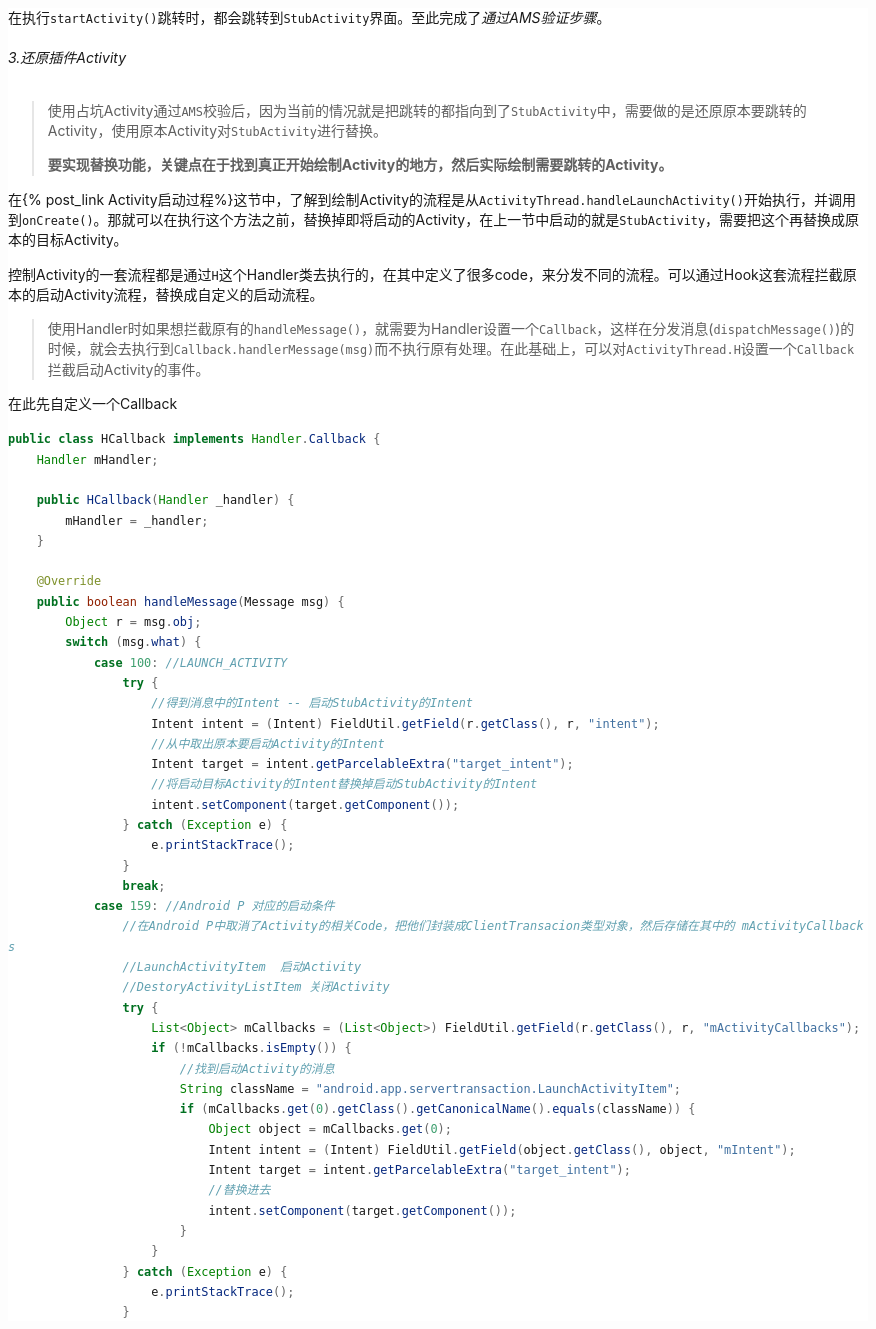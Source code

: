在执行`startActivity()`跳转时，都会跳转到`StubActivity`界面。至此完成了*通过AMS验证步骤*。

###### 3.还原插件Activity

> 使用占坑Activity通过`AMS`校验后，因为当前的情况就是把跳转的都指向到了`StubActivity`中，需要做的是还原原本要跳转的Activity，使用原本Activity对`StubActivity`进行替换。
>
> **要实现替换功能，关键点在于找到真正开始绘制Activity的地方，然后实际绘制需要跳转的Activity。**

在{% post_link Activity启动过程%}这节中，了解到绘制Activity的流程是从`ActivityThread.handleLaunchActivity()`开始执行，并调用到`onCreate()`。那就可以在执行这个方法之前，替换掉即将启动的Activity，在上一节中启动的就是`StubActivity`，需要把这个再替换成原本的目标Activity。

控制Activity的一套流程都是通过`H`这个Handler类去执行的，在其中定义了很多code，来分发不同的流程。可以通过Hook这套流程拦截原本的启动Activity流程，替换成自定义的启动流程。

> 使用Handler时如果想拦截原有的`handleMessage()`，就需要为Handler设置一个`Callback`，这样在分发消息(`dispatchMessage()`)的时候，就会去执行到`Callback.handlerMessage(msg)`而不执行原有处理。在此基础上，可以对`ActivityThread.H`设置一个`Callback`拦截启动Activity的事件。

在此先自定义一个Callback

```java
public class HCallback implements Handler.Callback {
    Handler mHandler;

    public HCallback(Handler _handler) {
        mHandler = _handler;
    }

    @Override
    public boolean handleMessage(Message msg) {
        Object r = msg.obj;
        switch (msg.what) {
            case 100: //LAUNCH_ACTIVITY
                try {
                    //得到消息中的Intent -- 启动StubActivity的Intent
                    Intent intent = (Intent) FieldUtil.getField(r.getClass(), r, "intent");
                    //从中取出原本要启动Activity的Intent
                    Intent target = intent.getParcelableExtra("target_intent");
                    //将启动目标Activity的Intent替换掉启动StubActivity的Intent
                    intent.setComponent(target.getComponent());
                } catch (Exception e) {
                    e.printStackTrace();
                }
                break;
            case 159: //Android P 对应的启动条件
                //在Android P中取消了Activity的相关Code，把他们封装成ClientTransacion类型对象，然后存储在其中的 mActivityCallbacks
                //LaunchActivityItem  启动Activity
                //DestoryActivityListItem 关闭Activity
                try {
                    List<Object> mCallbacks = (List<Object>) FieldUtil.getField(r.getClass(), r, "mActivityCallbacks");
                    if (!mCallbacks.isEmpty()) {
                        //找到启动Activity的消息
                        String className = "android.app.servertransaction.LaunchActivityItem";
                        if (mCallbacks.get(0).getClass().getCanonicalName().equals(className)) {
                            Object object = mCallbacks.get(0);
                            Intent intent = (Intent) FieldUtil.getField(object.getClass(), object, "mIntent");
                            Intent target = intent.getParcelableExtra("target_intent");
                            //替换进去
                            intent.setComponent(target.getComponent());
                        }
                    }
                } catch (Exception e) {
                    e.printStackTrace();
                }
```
* * *
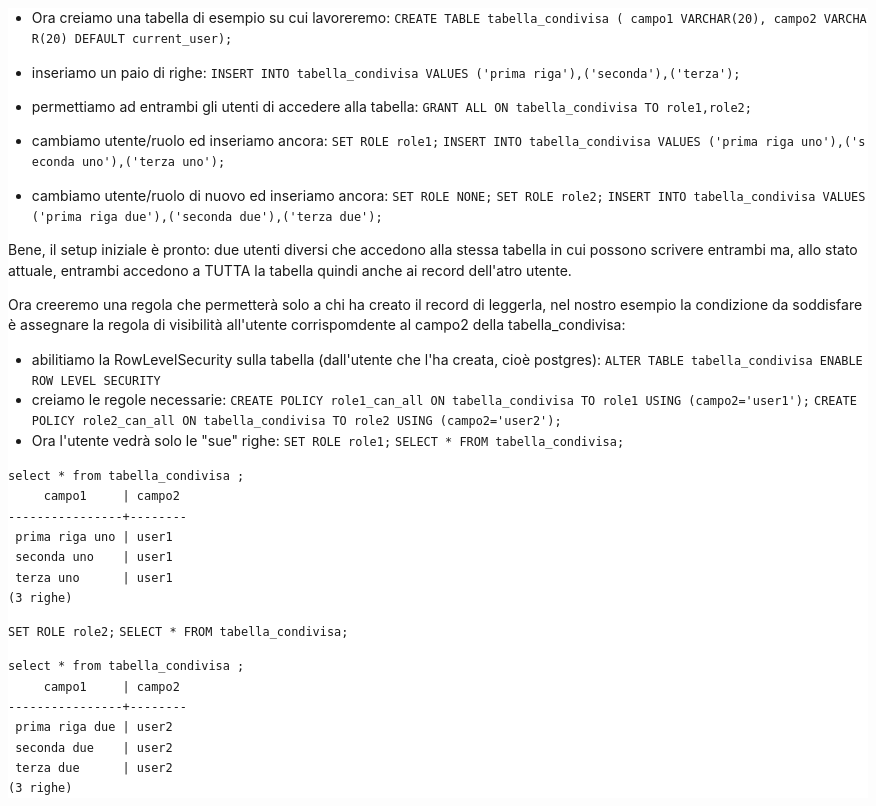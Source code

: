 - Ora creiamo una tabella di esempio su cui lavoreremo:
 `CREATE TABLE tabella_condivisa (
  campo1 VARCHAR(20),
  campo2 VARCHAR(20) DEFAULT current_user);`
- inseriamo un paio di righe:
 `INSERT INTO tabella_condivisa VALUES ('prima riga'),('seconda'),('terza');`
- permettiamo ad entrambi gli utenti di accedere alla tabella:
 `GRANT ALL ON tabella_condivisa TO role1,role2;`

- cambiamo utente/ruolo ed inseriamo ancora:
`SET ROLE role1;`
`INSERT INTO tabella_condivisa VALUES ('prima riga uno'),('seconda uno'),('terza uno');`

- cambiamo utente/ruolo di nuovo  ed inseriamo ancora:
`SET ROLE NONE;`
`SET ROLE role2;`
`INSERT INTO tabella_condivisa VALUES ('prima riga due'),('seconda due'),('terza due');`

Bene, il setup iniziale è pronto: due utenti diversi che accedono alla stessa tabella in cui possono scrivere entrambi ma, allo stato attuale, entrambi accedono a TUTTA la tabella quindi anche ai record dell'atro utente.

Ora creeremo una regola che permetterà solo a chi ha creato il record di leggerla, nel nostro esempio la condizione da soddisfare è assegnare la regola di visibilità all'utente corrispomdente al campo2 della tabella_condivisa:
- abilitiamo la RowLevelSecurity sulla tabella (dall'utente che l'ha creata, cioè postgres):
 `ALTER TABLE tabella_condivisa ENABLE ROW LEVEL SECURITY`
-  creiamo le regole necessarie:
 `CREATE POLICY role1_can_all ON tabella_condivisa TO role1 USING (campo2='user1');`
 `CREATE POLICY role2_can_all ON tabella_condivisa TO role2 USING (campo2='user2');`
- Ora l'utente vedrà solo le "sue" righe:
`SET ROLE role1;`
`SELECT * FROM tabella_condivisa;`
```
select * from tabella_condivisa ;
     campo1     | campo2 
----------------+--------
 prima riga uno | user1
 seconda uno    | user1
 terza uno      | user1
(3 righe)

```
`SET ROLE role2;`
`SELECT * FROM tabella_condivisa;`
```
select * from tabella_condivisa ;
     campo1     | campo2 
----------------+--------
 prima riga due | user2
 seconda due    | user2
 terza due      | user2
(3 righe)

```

◆ **What is required**
For the records above, state the count of lines where "VALUES" appears, without any other text.

◆ **Expected answer**
3